Vishal Misra - July 29, 2020

Video Category 1:

Vishal Misra, PhD, Professor, Dept. of Computer Science, Columbia University “A synthetic controls analysis of post Memorial Day COVID outbreak in the US”

Synthetic controls is an empirical methodology for causal inference using observational data. In this analysis, a synthetic version of the treatment unit is created via untreated donor units linearly and the correlation between different units, i.e. synthetic and actual data is exploited. Virus reached different areas at different times, and for the purposes of COVID-19 analysis, time series aren’t aligned in terms of absolute dates. Therefore, the data can be aligned based on lockdown dates provided by IHME (Institute for Health Metrics and Evaluation). Using this approach, New York cases and deaths can be predicted utilizing Western Europe as a donor pool for creating synthetic versions; after 5 days of training, 120 days of predictions can be created accurately. In addition, it can analyze counterfactual analysis to predict how it would affect the number of cases and deaths if lockdown measures were implemented earlier. The spread of COVID-19 cases in the United States has 4 different patterns depending on the geography; they created cluster regions according to how mobility changed after lockdown and regions were clustered according to post-lockdown mobility data. To perform post-Memorial Day analysis, the model was trained for a county based on a donor pool of counties with intervention date of Memorial Day, the donor pool was filtered to only include counties at similar stages of COVID-19 spread and synthetic model of county with actual behavior was compared.
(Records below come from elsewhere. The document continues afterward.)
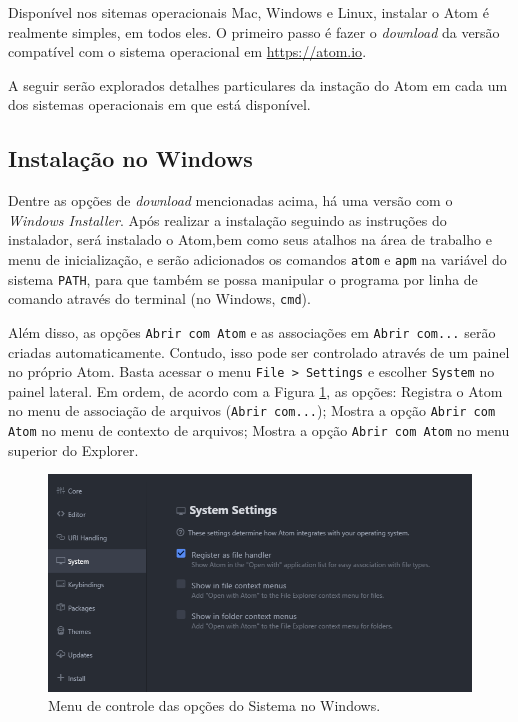 	Disponível nos sitemas operacionais Mac, Windows e Linux, instalar o Atom é realmente simples, em todos eles. O primeiro passo é fazer o \textit{download} da versão compatível com o sistema operacional em \href{https://atom.io}{https://atom.io}.

	A seguir serão explorados detalhes particulares da instação do Atom em cada um dos sistemas operacionais em que está disponível.

	\subsection{Instalação no Windows}\label{sec:instwin}
	Dentre as opções de \textit{download} mencionadas acima, há uma versão com o \textit{Windows Installer}. Após realizar a instalação seguindo as instruções do instalador, será instalado o Atom,bem como seus atalhos na área de trabalho e menu de inicialização, e serão adicionados os comandos \verb|atom| e \verb|apm| na variável do sistema \verb|PATH|, para que também se possa manipular o programa por linha de comando através do terminal (no Windows, \verb|cmd|).

	Além disso, as opções \verb|Abrir com Atom| e as associações em \verb|Abrir com...| serão criadas automaticamente. Contudo, isso pode ser controlado através de um painel no próprio Atom. Basta acessar o menu \verb|File > Settings| e escolher \verb|System| no painel lateral. Em ordem, de acordo com a Figura \ref{fig:fig1}, as opções: Registra o Atom no menu de associação de arquivos (\verb|Abrir com...|); Mostra a opção \verb|Abrir com Atom| no menu de contexto de arquivos; Mostra a opção \verb|Abrir com Atom| no menu superior do Explorer.

	\begin{figure}[h]
		\centering
		\label{fig:fig1}
		\includegraphics[scale = 0.7]{fig1}
		\caption{Menu de controle das opções do Sistema no Windows.}
	\end{figure}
The reasons for a deviation from predictions, for instance, predictions in Florida or Georgia, might be due to AC usage, implementing mask usage or herd immunity, i.e. when enough people are infected, the spread is slower. Overall, synthetic control analysis is a powerful technique to do counterfactual predictions enabling quick analysis of policy choices and number of cases/deaths. It can have a wide range of applications from analyzing the impact of tariffs on consumer goods, optimizing the drug discovery/clinical trials process, predicting sports scores to predicting network traffic.